Exercise objective →
Tell how many lines in these records contain the string "delay", with only the number as the reply.

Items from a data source
-=-=-=-=-
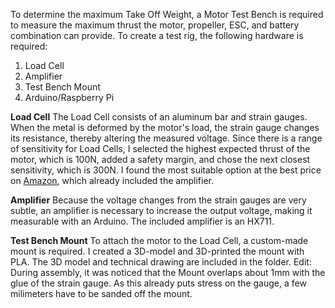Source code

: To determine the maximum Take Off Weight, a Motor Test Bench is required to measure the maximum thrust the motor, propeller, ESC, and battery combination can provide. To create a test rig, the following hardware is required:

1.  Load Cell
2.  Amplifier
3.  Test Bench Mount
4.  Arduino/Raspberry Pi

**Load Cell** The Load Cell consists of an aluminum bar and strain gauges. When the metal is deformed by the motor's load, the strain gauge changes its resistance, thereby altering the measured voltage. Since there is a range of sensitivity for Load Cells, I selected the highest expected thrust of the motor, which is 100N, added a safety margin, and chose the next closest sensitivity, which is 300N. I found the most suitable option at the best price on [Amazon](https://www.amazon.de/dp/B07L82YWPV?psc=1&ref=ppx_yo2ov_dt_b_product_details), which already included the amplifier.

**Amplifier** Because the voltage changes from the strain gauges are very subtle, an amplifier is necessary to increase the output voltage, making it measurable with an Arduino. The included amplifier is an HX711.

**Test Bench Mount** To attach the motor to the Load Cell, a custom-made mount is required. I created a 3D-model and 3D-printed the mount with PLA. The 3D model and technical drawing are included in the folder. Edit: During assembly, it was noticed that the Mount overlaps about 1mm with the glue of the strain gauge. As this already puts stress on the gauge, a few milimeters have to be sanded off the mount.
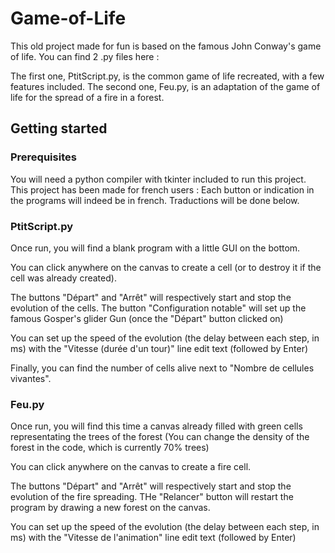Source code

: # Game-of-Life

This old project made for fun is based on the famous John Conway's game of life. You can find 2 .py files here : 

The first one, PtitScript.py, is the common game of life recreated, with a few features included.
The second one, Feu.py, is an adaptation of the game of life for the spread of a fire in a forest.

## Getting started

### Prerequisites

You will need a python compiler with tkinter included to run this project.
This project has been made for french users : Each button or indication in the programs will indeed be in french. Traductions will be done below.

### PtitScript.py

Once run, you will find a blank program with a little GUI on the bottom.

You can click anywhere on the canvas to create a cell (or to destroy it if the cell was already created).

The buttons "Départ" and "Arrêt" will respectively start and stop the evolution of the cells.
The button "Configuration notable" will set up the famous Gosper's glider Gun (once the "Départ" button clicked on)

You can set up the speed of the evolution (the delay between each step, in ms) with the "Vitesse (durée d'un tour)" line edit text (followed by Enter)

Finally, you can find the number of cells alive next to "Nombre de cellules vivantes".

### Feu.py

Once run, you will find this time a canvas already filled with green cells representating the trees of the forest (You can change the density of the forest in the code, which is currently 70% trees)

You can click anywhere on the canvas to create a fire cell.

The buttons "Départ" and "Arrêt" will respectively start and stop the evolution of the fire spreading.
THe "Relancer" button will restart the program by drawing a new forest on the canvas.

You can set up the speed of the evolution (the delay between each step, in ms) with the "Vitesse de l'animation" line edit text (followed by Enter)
-=-=-=-=-
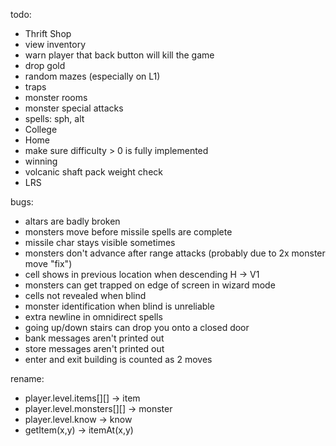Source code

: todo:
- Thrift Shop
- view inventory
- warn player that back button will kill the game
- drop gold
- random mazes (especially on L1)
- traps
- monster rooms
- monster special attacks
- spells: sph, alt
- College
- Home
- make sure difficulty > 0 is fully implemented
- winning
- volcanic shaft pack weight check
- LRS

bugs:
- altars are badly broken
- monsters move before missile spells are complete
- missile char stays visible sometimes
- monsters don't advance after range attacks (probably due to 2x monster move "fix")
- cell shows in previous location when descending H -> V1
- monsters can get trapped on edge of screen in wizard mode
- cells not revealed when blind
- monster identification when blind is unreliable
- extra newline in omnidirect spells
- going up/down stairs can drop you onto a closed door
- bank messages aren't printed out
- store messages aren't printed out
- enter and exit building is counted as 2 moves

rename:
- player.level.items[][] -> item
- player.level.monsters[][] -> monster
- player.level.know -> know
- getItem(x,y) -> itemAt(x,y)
-=-=-=-=-
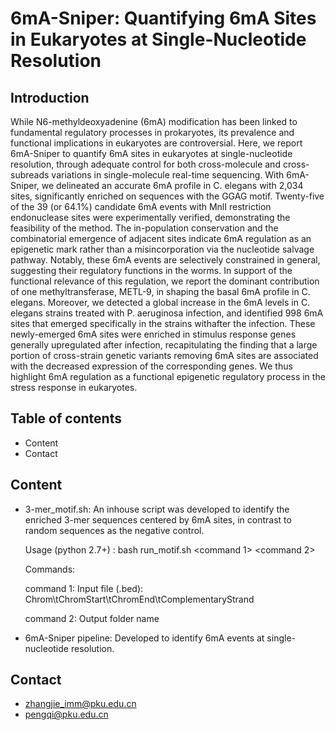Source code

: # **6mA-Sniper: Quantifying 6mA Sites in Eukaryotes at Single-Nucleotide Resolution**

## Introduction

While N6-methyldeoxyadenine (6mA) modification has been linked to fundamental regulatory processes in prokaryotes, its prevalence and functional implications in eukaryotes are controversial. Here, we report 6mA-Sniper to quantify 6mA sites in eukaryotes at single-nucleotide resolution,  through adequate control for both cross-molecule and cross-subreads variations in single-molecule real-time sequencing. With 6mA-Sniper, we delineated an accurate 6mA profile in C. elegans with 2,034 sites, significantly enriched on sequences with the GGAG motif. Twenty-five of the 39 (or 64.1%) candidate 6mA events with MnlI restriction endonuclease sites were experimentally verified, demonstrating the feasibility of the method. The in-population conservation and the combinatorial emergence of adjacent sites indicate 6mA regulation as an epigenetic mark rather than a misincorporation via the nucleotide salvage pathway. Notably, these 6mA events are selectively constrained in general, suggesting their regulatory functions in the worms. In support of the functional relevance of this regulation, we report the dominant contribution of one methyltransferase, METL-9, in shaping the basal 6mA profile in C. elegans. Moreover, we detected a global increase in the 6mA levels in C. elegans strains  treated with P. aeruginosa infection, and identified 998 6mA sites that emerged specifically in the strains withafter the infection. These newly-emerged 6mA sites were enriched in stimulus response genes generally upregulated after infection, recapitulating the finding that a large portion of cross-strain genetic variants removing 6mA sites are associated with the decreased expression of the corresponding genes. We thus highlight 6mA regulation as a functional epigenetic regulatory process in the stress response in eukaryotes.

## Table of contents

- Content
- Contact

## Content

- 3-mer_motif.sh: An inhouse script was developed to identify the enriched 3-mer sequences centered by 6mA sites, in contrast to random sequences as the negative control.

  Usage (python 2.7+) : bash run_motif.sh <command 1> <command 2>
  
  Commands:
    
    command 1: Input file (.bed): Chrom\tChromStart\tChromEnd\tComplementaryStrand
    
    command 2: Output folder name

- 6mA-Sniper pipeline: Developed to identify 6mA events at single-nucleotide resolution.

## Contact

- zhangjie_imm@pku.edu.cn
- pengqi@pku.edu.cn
-=-=-=-=-
Your solution →
2